It's quite possible that this is the last edition for 2024; If that's the case then enjoy the festive season and see you in 2025!
The Four-Day-Work-Week Works
Working less simply works. The latest example is Iceland. There is now overwhelming evidence that reducing working time does not reduce productivity. On the contrary, if anything, reducing working hours seems to improve productivity. The conclusion is that sticking to "full time employment" (40 hours or more per week) is mostly ideologically driven; Employers accept not realising an increase in productivity to keep employees busy. I wonder why?
An Unexpected Benefit of Value Stream Mapping Exercises
In the last part of my series on value stream mapping I try to highlight an unexpected but very important benefit of any value stream mapping exercise: The people who are part of the workshop.
Any meaningful change in an organisation is tied to real people. Processes, protocols and tools might be more visible, but in the end, all those processes, protocols and tools are used, abused, or ignored by people. It's just another incarnation of "culture eats strategy for breakfast". So, if you want to break down silos and change something at work, make sure you take extra care of the people who will own and drive that change.
Looks like "Maybe The Real Treasure Was the Friends We Made Along the Way" applies to workshops as well.
Matt Stephens Rides with Pippa York
I'm not particularly interested in cycling-related media these days. Too much complacency, too much shoulder-patting, too little interesting reporting.
So, I was incredibly happy when I stumbled upon this interview with Pippa York, one of the more interesting characters in cycling. If you're interested in cycling at all, or have any opinion whatsoever about trans athletes, make sure you watch it.
If you wonder why I have to link to archive.org instead of the original place of publishing: The producers had to pull the video from YouTube because of all the hateful comments it received.
Yes. That's the world we live in.
Industry-Wide Scenario-Based Pre-Mortems
The fashion industry is one of the biggest contributors to climate change and pollution: It is responsible for roughly 10% of all carbon emissions (more than maritime and air travel together), and the washing of clothes by consumers relases up to 500.000 tons of plastic microfibres into the oceans. All while 85% of all textiles is thrown away. Every year.
And the emissions from the fashion industry are projected to rise another 60% by 2030.
The "Fashion Futures 2030" project set out to develop possible scenarios of how the contribution to fashion (and especially fast fashion) to the world could play out.
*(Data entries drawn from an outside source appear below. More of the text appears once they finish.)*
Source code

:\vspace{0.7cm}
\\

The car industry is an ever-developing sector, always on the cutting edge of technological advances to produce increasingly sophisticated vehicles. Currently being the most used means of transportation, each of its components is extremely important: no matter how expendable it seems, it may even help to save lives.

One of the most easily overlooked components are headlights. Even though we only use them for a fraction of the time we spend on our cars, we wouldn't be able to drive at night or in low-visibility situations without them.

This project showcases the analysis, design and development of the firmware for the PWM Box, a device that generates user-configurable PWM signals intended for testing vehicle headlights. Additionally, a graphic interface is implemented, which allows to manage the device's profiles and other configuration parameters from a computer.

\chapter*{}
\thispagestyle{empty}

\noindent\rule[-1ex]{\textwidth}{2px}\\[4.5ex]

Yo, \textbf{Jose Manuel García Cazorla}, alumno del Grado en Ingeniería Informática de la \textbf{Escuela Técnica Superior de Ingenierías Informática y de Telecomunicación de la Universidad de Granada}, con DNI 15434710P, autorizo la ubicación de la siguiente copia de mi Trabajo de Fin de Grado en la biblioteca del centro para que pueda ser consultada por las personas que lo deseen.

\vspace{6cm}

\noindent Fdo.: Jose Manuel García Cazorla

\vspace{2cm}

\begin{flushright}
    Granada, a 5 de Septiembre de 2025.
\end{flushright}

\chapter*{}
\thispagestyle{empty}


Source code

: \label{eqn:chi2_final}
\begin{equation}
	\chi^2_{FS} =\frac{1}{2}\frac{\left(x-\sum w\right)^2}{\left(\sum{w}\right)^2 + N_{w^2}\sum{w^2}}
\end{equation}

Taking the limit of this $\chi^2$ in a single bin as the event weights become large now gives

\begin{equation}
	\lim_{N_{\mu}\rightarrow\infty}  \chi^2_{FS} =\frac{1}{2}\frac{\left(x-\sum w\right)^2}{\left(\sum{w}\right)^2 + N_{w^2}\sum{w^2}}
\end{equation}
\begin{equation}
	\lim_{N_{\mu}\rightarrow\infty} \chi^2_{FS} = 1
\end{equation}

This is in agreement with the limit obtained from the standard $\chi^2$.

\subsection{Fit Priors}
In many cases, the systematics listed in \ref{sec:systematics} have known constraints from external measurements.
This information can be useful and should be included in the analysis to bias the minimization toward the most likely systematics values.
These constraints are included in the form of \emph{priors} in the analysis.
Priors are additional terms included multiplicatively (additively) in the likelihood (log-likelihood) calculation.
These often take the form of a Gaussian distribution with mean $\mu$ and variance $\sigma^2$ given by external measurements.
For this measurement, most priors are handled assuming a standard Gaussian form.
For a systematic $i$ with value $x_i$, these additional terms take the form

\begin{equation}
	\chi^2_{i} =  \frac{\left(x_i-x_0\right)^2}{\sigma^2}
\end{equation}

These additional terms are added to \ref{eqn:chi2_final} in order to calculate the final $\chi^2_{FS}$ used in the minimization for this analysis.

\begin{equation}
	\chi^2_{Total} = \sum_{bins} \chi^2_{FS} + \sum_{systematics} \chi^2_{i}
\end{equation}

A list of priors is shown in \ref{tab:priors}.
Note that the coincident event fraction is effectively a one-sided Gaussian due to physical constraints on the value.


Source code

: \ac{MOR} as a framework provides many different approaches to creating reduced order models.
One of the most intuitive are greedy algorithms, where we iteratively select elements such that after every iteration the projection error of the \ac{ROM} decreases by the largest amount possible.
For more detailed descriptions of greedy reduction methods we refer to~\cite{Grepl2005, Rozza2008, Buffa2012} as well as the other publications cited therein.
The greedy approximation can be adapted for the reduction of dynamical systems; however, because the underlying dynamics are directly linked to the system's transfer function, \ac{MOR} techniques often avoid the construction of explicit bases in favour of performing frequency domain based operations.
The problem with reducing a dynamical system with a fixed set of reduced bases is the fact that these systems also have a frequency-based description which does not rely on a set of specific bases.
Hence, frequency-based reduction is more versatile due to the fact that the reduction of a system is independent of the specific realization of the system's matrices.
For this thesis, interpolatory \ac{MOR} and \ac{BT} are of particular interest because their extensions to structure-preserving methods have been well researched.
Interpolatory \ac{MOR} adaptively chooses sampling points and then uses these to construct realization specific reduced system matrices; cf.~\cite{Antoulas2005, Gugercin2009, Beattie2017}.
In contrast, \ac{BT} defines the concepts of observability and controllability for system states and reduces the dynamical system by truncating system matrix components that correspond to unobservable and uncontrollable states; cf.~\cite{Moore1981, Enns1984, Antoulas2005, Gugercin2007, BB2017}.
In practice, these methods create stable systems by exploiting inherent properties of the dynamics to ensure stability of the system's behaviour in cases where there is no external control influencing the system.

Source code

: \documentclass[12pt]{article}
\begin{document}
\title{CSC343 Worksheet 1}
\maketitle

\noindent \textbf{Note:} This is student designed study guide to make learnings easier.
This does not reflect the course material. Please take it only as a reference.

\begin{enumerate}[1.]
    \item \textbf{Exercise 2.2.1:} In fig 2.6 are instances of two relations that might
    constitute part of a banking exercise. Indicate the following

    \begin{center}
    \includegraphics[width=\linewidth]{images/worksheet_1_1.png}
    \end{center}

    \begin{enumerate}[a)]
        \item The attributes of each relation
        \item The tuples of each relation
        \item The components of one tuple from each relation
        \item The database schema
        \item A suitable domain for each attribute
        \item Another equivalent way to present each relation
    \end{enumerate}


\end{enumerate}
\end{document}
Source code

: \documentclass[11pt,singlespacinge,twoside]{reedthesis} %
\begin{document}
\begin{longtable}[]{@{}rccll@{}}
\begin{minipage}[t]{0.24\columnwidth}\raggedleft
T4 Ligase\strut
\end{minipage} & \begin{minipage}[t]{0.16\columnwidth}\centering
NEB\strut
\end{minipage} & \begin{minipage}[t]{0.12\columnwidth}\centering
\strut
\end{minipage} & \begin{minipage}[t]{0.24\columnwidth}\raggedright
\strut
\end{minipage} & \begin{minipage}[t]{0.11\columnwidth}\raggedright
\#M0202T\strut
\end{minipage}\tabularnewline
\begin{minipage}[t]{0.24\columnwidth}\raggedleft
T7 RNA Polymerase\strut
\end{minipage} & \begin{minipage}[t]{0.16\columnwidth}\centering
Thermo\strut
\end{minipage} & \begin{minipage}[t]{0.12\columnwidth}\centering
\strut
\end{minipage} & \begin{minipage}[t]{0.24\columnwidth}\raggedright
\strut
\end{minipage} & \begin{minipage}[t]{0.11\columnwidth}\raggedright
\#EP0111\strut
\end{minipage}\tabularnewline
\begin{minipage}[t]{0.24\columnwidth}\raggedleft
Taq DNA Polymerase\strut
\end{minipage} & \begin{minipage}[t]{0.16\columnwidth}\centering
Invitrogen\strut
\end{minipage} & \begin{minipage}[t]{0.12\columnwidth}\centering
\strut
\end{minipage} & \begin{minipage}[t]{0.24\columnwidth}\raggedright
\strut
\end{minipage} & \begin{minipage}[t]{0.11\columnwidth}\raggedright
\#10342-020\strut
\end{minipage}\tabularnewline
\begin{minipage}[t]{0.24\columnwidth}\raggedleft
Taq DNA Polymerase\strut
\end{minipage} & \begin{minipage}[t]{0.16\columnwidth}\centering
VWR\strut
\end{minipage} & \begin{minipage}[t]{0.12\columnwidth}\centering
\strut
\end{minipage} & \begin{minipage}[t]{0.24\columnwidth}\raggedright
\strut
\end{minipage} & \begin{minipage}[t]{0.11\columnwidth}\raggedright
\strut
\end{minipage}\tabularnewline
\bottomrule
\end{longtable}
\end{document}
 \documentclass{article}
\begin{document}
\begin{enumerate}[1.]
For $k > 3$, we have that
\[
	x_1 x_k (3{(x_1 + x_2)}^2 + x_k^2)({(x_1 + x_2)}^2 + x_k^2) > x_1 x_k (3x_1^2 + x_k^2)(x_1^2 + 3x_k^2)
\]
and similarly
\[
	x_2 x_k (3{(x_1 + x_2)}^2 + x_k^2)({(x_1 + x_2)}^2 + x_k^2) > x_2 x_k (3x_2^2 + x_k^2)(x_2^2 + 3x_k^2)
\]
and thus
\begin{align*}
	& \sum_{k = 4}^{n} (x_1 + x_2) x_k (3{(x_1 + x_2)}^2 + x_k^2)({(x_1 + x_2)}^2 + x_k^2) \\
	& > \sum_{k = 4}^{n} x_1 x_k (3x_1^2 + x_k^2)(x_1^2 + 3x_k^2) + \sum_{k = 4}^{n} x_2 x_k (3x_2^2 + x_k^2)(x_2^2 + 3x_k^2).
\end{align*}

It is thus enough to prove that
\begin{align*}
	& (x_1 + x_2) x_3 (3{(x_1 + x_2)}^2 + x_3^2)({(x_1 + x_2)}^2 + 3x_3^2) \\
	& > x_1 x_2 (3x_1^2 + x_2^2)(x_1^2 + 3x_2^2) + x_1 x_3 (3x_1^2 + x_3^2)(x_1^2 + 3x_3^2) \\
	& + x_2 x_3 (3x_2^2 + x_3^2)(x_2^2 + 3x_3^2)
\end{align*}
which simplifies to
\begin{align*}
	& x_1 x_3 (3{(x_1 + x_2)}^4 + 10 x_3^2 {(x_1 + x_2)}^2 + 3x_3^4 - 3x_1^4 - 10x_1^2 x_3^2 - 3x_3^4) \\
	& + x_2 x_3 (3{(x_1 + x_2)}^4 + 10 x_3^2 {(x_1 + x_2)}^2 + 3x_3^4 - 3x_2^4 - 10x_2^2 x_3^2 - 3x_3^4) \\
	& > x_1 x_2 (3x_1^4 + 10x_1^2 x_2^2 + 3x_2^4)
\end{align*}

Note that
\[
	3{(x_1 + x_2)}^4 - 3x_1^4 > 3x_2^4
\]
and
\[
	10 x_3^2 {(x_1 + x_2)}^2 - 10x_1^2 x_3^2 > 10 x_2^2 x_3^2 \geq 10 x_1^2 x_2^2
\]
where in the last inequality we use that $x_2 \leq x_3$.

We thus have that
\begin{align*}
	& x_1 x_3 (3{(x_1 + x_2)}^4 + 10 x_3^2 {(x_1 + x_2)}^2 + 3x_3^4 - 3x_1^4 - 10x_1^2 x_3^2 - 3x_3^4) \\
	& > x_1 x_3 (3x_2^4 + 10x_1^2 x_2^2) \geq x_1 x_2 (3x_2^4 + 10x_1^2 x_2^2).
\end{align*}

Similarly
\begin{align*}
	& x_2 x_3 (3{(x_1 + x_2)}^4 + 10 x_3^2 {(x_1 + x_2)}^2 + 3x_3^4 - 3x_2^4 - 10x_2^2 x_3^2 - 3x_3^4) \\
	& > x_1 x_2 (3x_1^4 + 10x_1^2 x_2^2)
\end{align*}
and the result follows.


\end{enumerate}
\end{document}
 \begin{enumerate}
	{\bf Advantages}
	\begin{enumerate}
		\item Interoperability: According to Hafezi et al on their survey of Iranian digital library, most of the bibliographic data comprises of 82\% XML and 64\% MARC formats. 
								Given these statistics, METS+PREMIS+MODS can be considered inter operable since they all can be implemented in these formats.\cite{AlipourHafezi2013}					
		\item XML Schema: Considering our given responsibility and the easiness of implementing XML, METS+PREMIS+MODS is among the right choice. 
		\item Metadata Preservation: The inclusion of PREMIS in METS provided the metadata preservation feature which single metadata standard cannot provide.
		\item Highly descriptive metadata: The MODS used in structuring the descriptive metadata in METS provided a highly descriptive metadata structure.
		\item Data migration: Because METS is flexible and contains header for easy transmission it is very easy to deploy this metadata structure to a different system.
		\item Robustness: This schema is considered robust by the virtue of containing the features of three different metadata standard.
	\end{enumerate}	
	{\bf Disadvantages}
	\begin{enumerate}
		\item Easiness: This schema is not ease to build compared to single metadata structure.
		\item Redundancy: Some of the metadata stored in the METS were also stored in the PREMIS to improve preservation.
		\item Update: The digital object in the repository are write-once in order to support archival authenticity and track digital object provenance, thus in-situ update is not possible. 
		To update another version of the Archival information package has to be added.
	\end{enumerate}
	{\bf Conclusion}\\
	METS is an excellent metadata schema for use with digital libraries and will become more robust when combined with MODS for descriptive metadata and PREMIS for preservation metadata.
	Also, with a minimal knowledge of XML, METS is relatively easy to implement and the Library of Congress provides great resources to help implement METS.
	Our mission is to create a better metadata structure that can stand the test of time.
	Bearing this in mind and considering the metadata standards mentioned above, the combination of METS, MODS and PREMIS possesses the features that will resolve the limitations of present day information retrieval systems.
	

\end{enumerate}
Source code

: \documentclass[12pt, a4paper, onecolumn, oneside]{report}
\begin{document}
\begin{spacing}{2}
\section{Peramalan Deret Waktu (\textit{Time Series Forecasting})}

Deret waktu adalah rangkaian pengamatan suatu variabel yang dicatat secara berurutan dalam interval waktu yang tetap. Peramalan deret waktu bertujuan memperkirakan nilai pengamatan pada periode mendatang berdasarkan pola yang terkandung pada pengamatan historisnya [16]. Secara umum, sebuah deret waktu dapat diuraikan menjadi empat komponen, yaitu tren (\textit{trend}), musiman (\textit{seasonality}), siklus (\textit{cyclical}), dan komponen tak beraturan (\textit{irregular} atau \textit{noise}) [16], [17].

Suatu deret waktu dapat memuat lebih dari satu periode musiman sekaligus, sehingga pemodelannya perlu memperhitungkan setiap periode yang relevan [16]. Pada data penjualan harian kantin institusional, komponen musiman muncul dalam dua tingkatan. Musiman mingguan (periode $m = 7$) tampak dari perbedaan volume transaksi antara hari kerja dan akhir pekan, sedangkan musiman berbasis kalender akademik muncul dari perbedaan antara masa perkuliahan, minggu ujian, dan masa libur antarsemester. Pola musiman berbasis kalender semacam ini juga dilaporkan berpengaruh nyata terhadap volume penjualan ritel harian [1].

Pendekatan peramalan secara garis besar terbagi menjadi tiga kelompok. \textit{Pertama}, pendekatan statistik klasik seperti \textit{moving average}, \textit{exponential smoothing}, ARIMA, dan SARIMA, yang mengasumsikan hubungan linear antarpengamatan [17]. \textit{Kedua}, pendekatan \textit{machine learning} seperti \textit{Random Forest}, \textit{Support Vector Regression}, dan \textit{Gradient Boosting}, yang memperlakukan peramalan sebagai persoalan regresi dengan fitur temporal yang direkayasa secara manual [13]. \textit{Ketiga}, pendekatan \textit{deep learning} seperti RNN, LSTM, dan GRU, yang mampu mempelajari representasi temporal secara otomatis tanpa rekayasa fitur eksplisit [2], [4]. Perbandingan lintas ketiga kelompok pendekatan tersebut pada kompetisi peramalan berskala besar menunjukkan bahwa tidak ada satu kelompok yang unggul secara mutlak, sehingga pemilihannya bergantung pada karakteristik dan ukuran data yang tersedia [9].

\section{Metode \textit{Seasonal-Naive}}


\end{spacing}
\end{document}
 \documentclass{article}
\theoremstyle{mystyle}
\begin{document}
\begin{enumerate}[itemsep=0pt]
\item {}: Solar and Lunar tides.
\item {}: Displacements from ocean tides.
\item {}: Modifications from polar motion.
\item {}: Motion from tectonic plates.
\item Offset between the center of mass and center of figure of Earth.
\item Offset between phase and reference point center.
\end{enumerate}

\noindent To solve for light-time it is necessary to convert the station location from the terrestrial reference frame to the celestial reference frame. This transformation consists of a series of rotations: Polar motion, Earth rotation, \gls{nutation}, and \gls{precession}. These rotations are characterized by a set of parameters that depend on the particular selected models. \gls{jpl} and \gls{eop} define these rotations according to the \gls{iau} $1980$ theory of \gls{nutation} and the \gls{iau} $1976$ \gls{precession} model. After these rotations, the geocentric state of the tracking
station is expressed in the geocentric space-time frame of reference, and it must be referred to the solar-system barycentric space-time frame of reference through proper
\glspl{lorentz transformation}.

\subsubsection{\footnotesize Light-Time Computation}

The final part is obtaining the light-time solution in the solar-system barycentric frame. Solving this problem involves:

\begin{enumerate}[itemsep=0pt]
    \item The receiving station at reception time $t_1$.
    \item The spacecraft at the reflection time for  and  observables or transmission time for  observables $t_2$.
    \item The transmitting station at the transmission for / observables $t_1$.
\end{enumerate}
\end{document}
You can read the four scenarios on their website. What I found particularly interesting was the approach of developing the scenarios from their culmination backwards - projecting yourself into 2030, assessing a status quo, and then trying to understand what led to this outcome.
(Thanks to Miriam for the hint)
It's Systemic, but it also Isn't
What happens when you put your plastic cup into the recycling bin inside a Starbucks? I guess you'd be right to assume that it gets recycled. Given that the bin says "Recycling", that would be a reasonable guess. Yet, according to an experiment run by CBS, the chances of your cup to actually end up at a recycling plant are not particularly great: Only 11% of all cups equipped with a GPS tracker (4 out of 36 cups) showed up at such a plant. The other cups were incinerated or put into a landfill, sometimes thousands of miles away from the recycling bin they were thrown into.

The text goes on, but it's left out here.